__ASSIGNED TASK__
Retype the listing found below exactly, but leave out each picture.

##### INPUT FOR THIS TASK

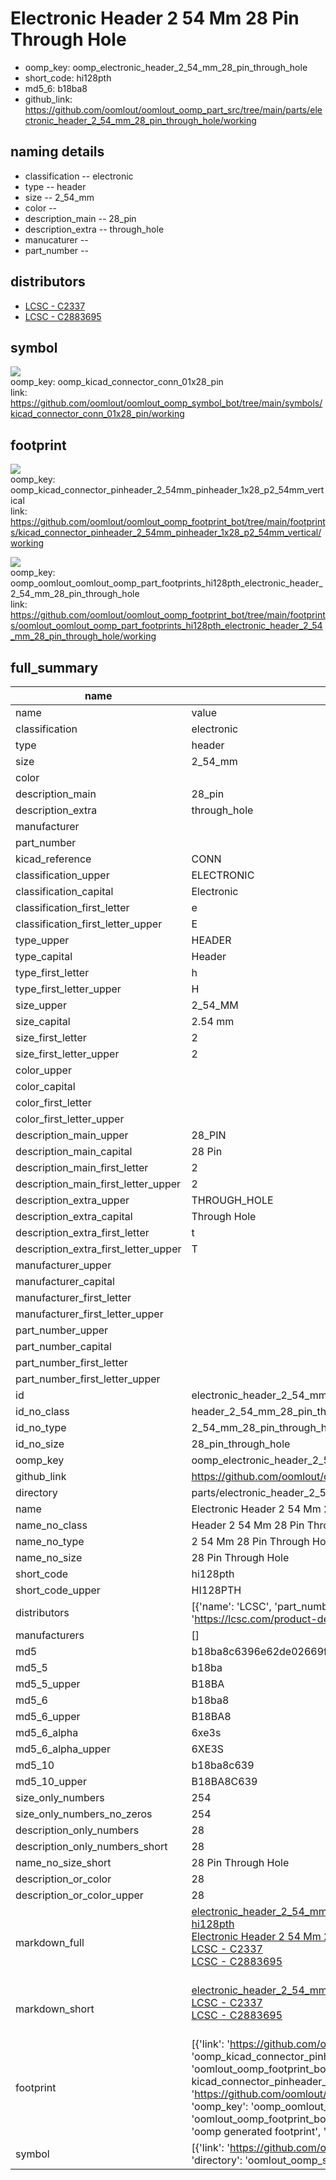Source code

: # Electronic Header 2 54 Mm 28 Pin Through Hole

  
* oomp_key: oomp_electronic_header_2_54_mm_28_pin_through_hole 
* short_code: hi128pth
* md5_6: b18ba8  
* github_link: https://github.com/oomlout/oomlout_oomp_part_src/tree/main/parts/electronic_header_2_54_mm_28_pin_through_hole/working  
## naming details
* classification -- electronic
* type -- header
* size -- 2_54_mm
* color -- 
* description_main -- 28_pin
* description_extra -- through_hole
* manucaturer -- 
* part_number -- 

## distributors
* [LCSC - C2337](https://lcsc.com/product-detail/C2337.html)   
* [LCSC - C2883695](https://lcsc.com/product-detail/C2883695.html)   


## symbol

![](symbol/{index}/working/working_600.png)  
oomp_key: oomp_kicad_connector_conn_01x28_pin  
link: https://github.com/oomlout/oomlout_oomp_symbol_bot/tree/main/symbols/kicad_connector_conn_01x28_pin/working  

## footprint

![](footprint/{index}/working/working_600.png)  
oomp_key: oomp_kicad_connector_pinheader_2_54mm_pinheader_1x28_p2_54mm_vertical  
link: https://github.com/oomlout/oomlout_oomp_footprint_bot/tree/main/footprints/kicad_connector_pinheader_2_54mm_pinheader_1x28_p2_54mm_vertical/working  

![](footprint/{index}/working/working_600.png)  
oomp_key: oomp_oomlout_oomlout_oomp_part_footprints_hi128pth_electronic_header_2_54_mm_28_pin_through_hole  
link: https://github.com/oomlout/oomlout_oomp_footprint_bot/tree/main/footprints/oomlout_oomlout_oomp_part_footprints_hi128pth_electronic_header_2_54_mm_28_pin_through_hole/working  

## full_summary
| name | value | 
| --- | --- | 
| name | value | 
| classification | electronic | 
| type | header | 
| size | 2_54_mm | 
| color |  | 
| description_main | 28_pin | 
| description_extra | through_hole | 
| manufacturer |  | 
| part_number |  | 
| kicad_reference | CONN | 
| classification_upper | ELECTRONIC | 
| classification_capital | Electronic | 
| classification_first_letter | e | 
| classification_first_letter_upper | E | 
| type_upper | HEADER | 
| type_capital | Header | 
| type_first_letter | h | 
| type_first_letter_upper | H | 
| size_upper | 2_54_MM | 
| size_capital | 2.54 mm | 
| size_first_letter | 2 | 
| size_first_letter_upper | 2 | 
| color_upper |  | 
| color_capital |  | 
| color_first_letter |  | 
| color_first_letter_upper |  | 
| description_main_upper | 28_PIN | 
| description_main_capital | 28 Pin | 
| description_main_first_letter | 2 | 
| description_main_first_letter_upper | 2 | 
| description_extra_upper | THROUGH_HOLE | 
| description_extra_capital | Through Hole | 
| description_extra_first_letter | t | 
| description_extra_first_letter_upper | T | 
| manufacturer_upper |  | 
| manufacturer_capital |  | 
| manufacturer_first_letter |  | 
| manufacturer_first_letter_upper |  | 
| part_number_upper |  | 
| part_number_capital |  | 
| part_number_first_letter |  | 
| part_number_first_letter_upper |  | 
| id | electronic_header_2_54_mm_28_pin_through_hole | 
| id_no_class | header_2_54_mm_28_pin_through_hole | 
| id_no_type | 2_54_mm_28_pin_through_hole | 
| id_no_size | 28_pin_through_hole | 
| oomp_key | oomp_electronic_header_2_54_mm_28_pin_through_hole | 
| github_link | https://github.com/oomlout/oomlout_oomp_part_src/tree/main/parts/electronic_header_2_54_mm_28_pin_through_hole/working | 
| directory | parts/electronic_header_2_54_mm_28_pin_through_hole | 
| name | Electronic Header 2 54 Mm 28 Pin Through Hole | 
| name_no_class | Header 2 54 Mm 28 Pin Through Hole | 
| name_no_type | 2 54 Mm 28 Pin Through Hole | 
| name_no_size | 28 Pin Through Hole | 
| short_code | hi128pth | 
| short_code_upper | HI128PTH | 
| distributors | [{'name': 'LCSC', 'part_number': 'C2337', 'link': 'https://lcsc.com/product-detail/C2337.html', 'id': 'distributor_lcsc'}, {'name': 'LCSC', 'part_number': 'C2883695', 'link': 'https://lcsc.com/product-detail/C2883695.html', 'id': 'distributor_lcsc'}] | 
| manufacturers | [] | 
| md5 | b18ba8c6396e62de02669f8a0d301327 | 
| md5_5 | b18ba | 
| md5_5_upper | B18BA | 
| md5_6 | b18ba8 | 
| md5_6_upper | B18BA8 | 
| md5_6_alpha | 6xe3s | 
| md5_6_alpha_upper | 6XE3S | 
| md5_10 | b18ba8c639 | 
| md5_10_upper | B18BA8C639 | 
| size_only_numbers | 254 | 
| size_only_numbers_no_zeros | 254 | 
| description_only_numbers | 28 | 
| description_only_numbers_short | 28 | 
| name_no_size_short | 28 Pin Through Hole | 
| description_or_color | 28 | 
| description_or_color_upper | 28 | 
| markdown_full | [electronic_header_2_54_mm_28_pin_through_hole](https://github.com/oomlout/oomlout_oomp_part_src/tree/main/parts/electronic_header_2_54_mm_28_pin_through_hole/working)<br>[hi128pth](https://github.com/oomlout/oomlout_oomp_part_src/tree/main/parts/electronic_header_2_54_mm_28_pin_through_hole/working)<br>[Electronic Header 2 54 Mm 28 Pin Through Hole](https://github.com/oomlout/oomlout_oomp_part_src/tree/main/parts/electronic_header_2_54_mm_28_pin_through_hole/working)<br>[LCSC - C2337<br>](https://lcsc.com/product-detail/C2337.html)[LCSC - C2883695<br>](https://lcsc.com/product-detail/C2883695.html)<br> | 
| markdown_short | [electronic_header_2_54_mm_28_pin_through_hole](https://github.com/oomlout/oomlout_oomp_part_src/tree/main/parts/electronic_header_2_54_mm_28_pin_through_hole/working)<br>[LCSC - C2337<br>](https://lcsc.com/product-detail/C2337.html)[LCSC - C2883695<br>](https://lcsc.com/product-detail/C2883695.html)<br> | 
| footprint | [{'link': 'https://github.com/oomlout/oomlout_oomp_footprint_bot/tree/main/foootprntss/kicad_connector_pinheader_2_54mm_pinheader_1x28_p2_54mm_vertical', 'oomp_key': 'oomp_kicad_connector_pinheader_2_54mm_pinheader_1x28_p2_54mm_vertical', 'directory': 'oomlout_oomp_footprint_bot/footprints/kicad_connector_pinheader_2_54mm_pinheader_1x28_p2_54mm_vertical//working/working.kicad_mod', 'note': 'source footprint kicad_connector_pinheader_2_54mm_pinheader_1x28_p2_54mm_vertical', 'index': 0}, {'link': 'https://github.com/oomlout/oomlout_oomp_footprint_bot/tree/main/foootprntss/oomlout_oomlout_oomp_part_footprints_hi128pth_electronic_header_2_54_mm_28_pin_through_hole', 'oomp_key': 'oomp_oomlout_oomlout_oomp_part_footprints_hi128pth_electronic_header_2_54_mm_28_pin_through_hole', 'directory': 'oomlout_oomp_footprint_bot/footprints/oomlout_oomlout_oomp_part_footprints_hi128pth_electronic_header_2_54_mm_28_pin_through_hole//working/working.kicad_mod', 'note': 'oomp generated footprint', 'index': 1}] | 
| symbol | [{'link': 'https://github.com/oomlout/oomlout_oomp_symbol_bot/tree/main/symbols/kicad_connector_conn_01x28_pin', 'oomp_key': 'oomp_kicad_connector_conn_01x28_pin', 'directory': 'oomlout_oomp_symbol_bot/symbols/kicad_connector_conn_01x28_pin//working/working.kicad_sym', 'index': 0}] |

##########

__TASK ANSWER__
Source code

: # Electronic Header 2 54 Mm 28 Pin Through Hole

  
* oomp_key: oomp_electronic_header_2_54_mm_28_pin_through_hole 
* short_code: hi128pth
* md5_6: b18ba8  
* github_link: https://github.com/oomlout/oomlout_oomp_part_src/tree/main/parts/electronic_header_2_54_mm_28_pin_through_hole/working  
## naming details
* classification -- electronic
* type -- header
* size -- 2_54_mm
* color -- 
* description_main -- 28_pin
* description_extra -- through_hole
* manucaturer -- 
* part_number -- 

## distributors
* [LCSC - C2337](https://lcsc.com/product-detail/C2337.html)   
* [LCSC - C2883695](https://lcsc.com/product-detail/C2883695.html)   


## symbol

![](symbol/{index}/working/working_600.png)  
oomp_key: oomp_kicad_connector_conn_01x28_pin  
link: https://github.com/oomlout/oomlout_oomp_symbol_bot/tree/main/symbols/kicad_connector_conn_01x28_pin/working  

## footprint

![](footprint/{index}/working/working_600.png)  
oomp_key: oomp_kicad_connector_pinheader_2_54mm_pinheader_1x28_p2_54mm_vertical  
link: https://github.com/oomlout/oomlout_oomp_footprint_bot/tree/main/footprints/kicad_connector_pinheader_2_54mm_pinheader_1x28_p2_54mm_vertical/working  

![](footprint/{index}/working/working_600.png)  
oomp_key: oomp_oomlout_oomlout_oomp_part_footprints_hi128pth_electronic_header_2_54_mm_28_pin_through_hole  
link: https://github.com/oomlout/oomlout_oomp_footprint_bot/tree/main/footprints/oomlout_oomlout_oomp_part_footprints_hi128pth_electronic_header_2_54_mm_28_pin_through_hole/working  

## full_summary
| name | value | 
| --- | --- | 
| name | value | 
| classification | electronic | 
| type | header | 
| size | 2_54_mm | 
| color |  | 
| description_main | 28_pin | 
| description_extra | through_hole | 
| manufacturer |  | 
| part_number |  | 
| kicad_reference | CONN | 
| classification_upper | ELECTRONIC | 
| classification_capital | Electronic | 
| classification_first_letter | e | 
| classification_first_letter_upper | E | 
| type_upper | HEADER | 
| type_capital | Header | 
| type_first_letter | h | 
| type_first_letter_upper | H | 
| size_upper | 2_54_MM | 
| size_capital | 2.54 mm | 
| size_first_letter | 2 | 
| size_first_letter_upper | 2 | 
| color_upper |  | 
| color_capital |  | 
| color_first_letter |  | 
| color_first_letter_upper |  | 
| description_main_upper | 28_PIN | 
| description_main_capital | 28 Pin | 
| description_main_first_letter | 2 | 
| description_main_first_letter_upper | 2 | 
| description_extra_upper | THROUGH_HOLE | 
| description_extra_capital | Through Hole | 
| description_extra_first_letter | t | 
| description_extra_first_letter_upper | T | 
| manufacturer_upper |  | 
| manufacturer_capital |  | 
| manufacturer_first_letter |  | 
| manufacturer_first_letter_upper |  | 
| part_number_upper |  | 
| part_number_capital |  | 
| part_number_first_letter |  | 
| part_number_first_letter_upper |  | 
| id | electronic_header_2_54_mm_28_pin_through_hole | 
| id_no_class | header_2_54_mm_28_pin_through_hole | 
| id_no_type | 2_54_mm_28_pin_through_hole | 
| id_no_size | 28_pin_through_hole | 
| oomp_key | oomp_electronic_header_2_54_mm_28_pin_through_hole | 
| github_link | https://github.com/oomlout/oomlout_oomp_part_src/tree/main/parts/electronic_header_2_54_mm_28_pin_through_hole/working | 
| directory | parts/electronic_header_2_54_mm_28_pin_through_hole | 
| name | Electronic Header 2 54 Mm 28 Pin Through Hole | 
| name_no_class | Header 2 54 Mm 28 Pin Through Hole | 
| name_no_type | 2 54 Mm 28 Pin Through Hole | 
| name_no_size | 28 Pin Through Hole | 
| short_code | hi128pth | 
| short_code_upper | HI128PTH | 
| distributors | [{'name': 'LCSC', 'part_number': 'C2337', 'link': 'https://lcsc.com/product-detail/C2337.html', 'id': 'distributor_lcsc'}, {'name': 'LCSC', 'part_number': 'C2883695', 'link': 'https://lcsc.com/product-detail/C2883695.html', 'id': 'distributor_lcsc'}] | 
| manufacturers | [] | 
| md5 | b18ba8c6396e62de02669f8a0d301327 | 
| md5_5 | b18ba | 
| md5_5_upper | B18BA | 
| md5_6 | b18ba8 | 
| md5_6_upper | B18BA8 | 
| md5_6_alpha | 6xe3s | 
| md5_6_alpha_upper | 6XE3S | 
| md5_10 | b18ba8c639 | 
| md5_10_upper | B18BA8C639 | 
| size_only_numbers | 254 | 
| size_only_numbers_no_zeros | 254 | 
| description_only_numbers | 28 | 
| description_only_numbers_short | 28 | 
| name_no_size_short | 28 Pin Through Hole | 
| description_or_color | 28 | 
| description_or_color_upper | 28 | 
| markdown_full | [electronic_header_2_54_mm_28_pin_through_hole](https://github.com/oomlout/oomlout_oomp_part_src/tree/main/parts/electronic_header_2_54_mm_28_pin_through_hole/working)<br>[hi128pth](https://github.com/oomlout/oomlout_oomp_part_src/tree/main/parts/electronic_header_2_54_mm_28_pin_through_hole/working)<br>[Electronic Header 2 54 Mm 28 Pin Through Hole](https://github.com/oomlout/oomlout_oomp_part_src/tree/main/parts/electronic_header_2_54_mm_28_pin_through_hole/working)<br>[LCSC - C2337<br>](https://lcsc.com/product-detail/C2337.html)[LCSC - C2883695<br>](https://lcsc.com/product-detail/C2883695.html)<br> | 
| markdown_short | [electronic_header_2_54_mm_28_pin_through_hole](https://github.com/oomlout/oomlout_oomp_part_src/tree/main/parts/electronic_header_2_54_mm_28_pin_through_hole/working)<br>[LCSC - C2337<br>](https://lcsc.com/product-detail/C2337.html)[LCSC - C2883695<br>](https://lcsc.com/product-detail/C2883695.html)<br> | 
| footprint | [{'link': 'https://github.com/oomlout/oomlout_oomp_footprint_bot/tree/main/foootprntss/kicad_connector_pinheader_2_54mm_pinheader_1x28_p2_54mm_vertical', 'oomp_key': 'oomp_kicad_connector_pinheader_2_54mm_pinheader_1x28_p2_54mm_vertical', 'directory': 'oomlout_oomp_footprint_bot/footprints/kicad_connector_pinheader_2_54mm_pinheader_1x28_p2_54mm_vertical//working/working.kicad_mod', 'note': 'source footprint kicad_connector_pinheader_2_54mm_pinheader_1x28_p2_54mm_vertical', 'index': 0}, {'link': 'https://github.com/oomlout/oomlout_oomp_footprint_bot/tree/main/foootprntss/oomlout_oomlout_oomp_part_footprints_hi128pth_electronic_header_2_54_mm_28_pin_through_hole', 'oomp_key': 'oomp_oomlout_oomlout_oomp_part_footprints_hi128pth_electronic_header_2_54_mm_28_pin_through_hole', 'directory': 'oomlout_oomp_footprint_bot/footprints/oomlout_oomlout_oomp_part_footprints_hi128pth_electronic_header_2_54_mm_28_pin_through_hole//working/working.kicad_mod', 'note': 'oomp generated footprint', 'index': 1}] | 
| symbol | [{'link': 'https://github.com/oomlout/oomlout_oomp_symbol_bot/tree/main/symbols/kicad_connector_conn_01x28_pin', 'oomp_key': 'oomp_kicad_connector_conn_01x28_pin', 'directory': 'oomlout_oomp_symbol_bot/symbols/kicad_connector_conn_01x28_pin//working/working.kicad_sym', 'index': 0}] |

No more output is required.